L’obligation de tenir un registre des traitements concerne tous les organismes, publics comme privés, et quelle que soit leur taille, dès lors qu’ils traitent des données personnelles.

Les entreprises de moins de 250 salariés bénéficient toutefois de quelques dérogations. La tenue de registre de traitements, bien qu’obligatoire, est plus légère et moins exigeante.

La mise en place d’un registre constitue aussi un outil d’aide à la gestion des données. Bien géré, c’est un outil d’aide à la décision qui participe à la valorisation de l’entreprise.

En savoir plus

3. Avoir un site internet avec une gestion des cookies assurant un réel consentement de l’utilisateur

De nombreuses données client sont collectées par l’entreprise à l’aide de cookies ou dans le cadre d’un contrat conclu avec le client. Outre le respect de la base légale relative à la collecte des cookies, il est aussi fortement conseillé de respecter les recommandations de la CNIL en matière de cookies.

A l’instar des cookies dits « essentiels » pour le bon fonctionnement du site internet, tous les autres cookies, collectant des informations sur les préférences et la navigation des utilisateurs, doivent être valablement consentis par les utilisateurs.

Le consentement est une manifestation de volonté :

  • éclairée : l’utilisateur doit être préalablement informé sur la finalité des cookies, les données personnelles collectées, les destinataires des données… (droit d’information). Les informations doivent être rédigées en des termes simples et compréhensibles.
  • libre : la case n’est pas précochée, l’utilisateur doit pouvoir cliquer sur les cookies auxquels il consent. L’utilisateur doit être en mesure de retirer son consentement à tout moment et simplement
  • univoque : le consentement est donné de manière claire par un acte positif, avant le dépôt des cookies
  • spécifique : le consentement est donné pour un seul traitement, une finalité déterminée. Il n’est pas noyé dans un consentement global, par exemple dans l’acceptation de Conditions générales d’utilisation d’un site.

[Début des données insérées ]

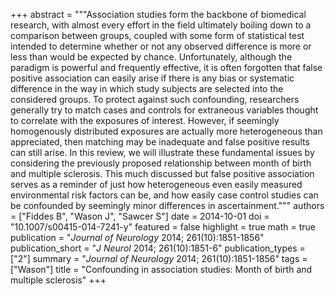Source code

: +++
abstract = """Association studies form the backbone of biomedical research, with almost every effort in the field ultimately boiling down to a comparison between groups, coupled with some form of statistical test intended to determine whether or not any observed difference is more or less than would be expected by chance. Unfortunately, although the paradigm is powerful and frequently effective, it is often forgotten that false positive association can easily arise if there is any bias or systematic difference in the way in which study subjects are selected into the considered groups. To protect against such confounding, researchers generally try to match cases and controls for extraneous variables thought to correlate with the exposures of interest. However, if seemingly homogenously distributed exposures are actually more heterogeneous than appreciated, then matching may be inadequate and false positive results can still arise. In this review, we will illustrate these fundamental issues by considering the previously proposed relationship between month of birth and multiple sclerosis. This much discussed but false positive association serves as a reminder of just how heterogeneous even easily measured environmental risk factors can be, and how easily case control studies can be confounded by seemingly minor differences in ascertainment."""
authors = ["Fiddes B", "Wason J", "Sawcer S"]
date = 2014-10-01
doi = "10.1007/s00415-014-7241-y"
featured = false
highlight = true
math = true
publication = "*Journal of Neurology* 2014; 261(10):1851-1856"
publication_short = "*J Neurol* 2014; 261(10):1851-6"
publication_types = ["2"]
summary = "*Journal of Neurology* 2014; 261(10):1851-1856"
tags = ["Wason"]
title = "Confounding in association studies: Month of birth and multiple sclerosis"
+++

L’utilisateur doit avoir la possibilité de choisir les cookies auxquels il souhaite donner un consentement. Par exemple, il doit pouvoir choisir d’accepter les cookies fonctionnels et de refuser les cookies publicitaires

La CNIL préconise la création d’un bandeau de cookies qui apparaît à l’ouverture du site. Le bandeau doit donner les informations essentielles sur les cookies et éventuellement renvoyer à des informations plus complètes dans un onglet « Politique de confidentialité » ou « Mentions légales ». Le bandeau doit également servir à recueillir le consentement et il est conseillé de faire apparaître trois boutons :

  • « tout accepter » ;
  • « tout refuser » ;
  • « préférences » permettant de choisir de manière spécifique les cookies auxquels l’utilisateur consent et auxquels il ne consent pas.

Pour en savoir plus, consultez les ressources de la CNIL :

4. Collecter les informations strictement nécessaires à la relation commerciale

Selon le principe de minimisation des données, les données traitées par l’entreprise doivent être « adéquates, pertinentes et limitées » à ce qui est nécessaire au regard des finalités pour lesquelles elles sont traitées.

Par exemple, il n’apparaît pas nécessaire de collecter et conserver le statut marital d’un salarié dans un fichier client. En revanche, la collecte de données d’identité et de préférence peuvent être intéressantes dans le cadre d’une fidélisation de la clientèle ou d’une prospection commerciale.

En règle générale, il est déconseillé de collecter et traiter des données sensibles de clients sauf si votre activité le justifie. D’après le RGPD et la loi Informatique et Libertés, les données sensibles sont les  informations qui révèlent :

  • la prétendue origine raciale ou ethnique ;
  • les opinions politiques ou l’appartenance syndicale ;
  • les convictions religieuses ou philosophiques ;
  • les données génétiques ou biométriques ;
  • les données de santé ou les données concernant la vie sexuelle ou l’orientation sexuelle.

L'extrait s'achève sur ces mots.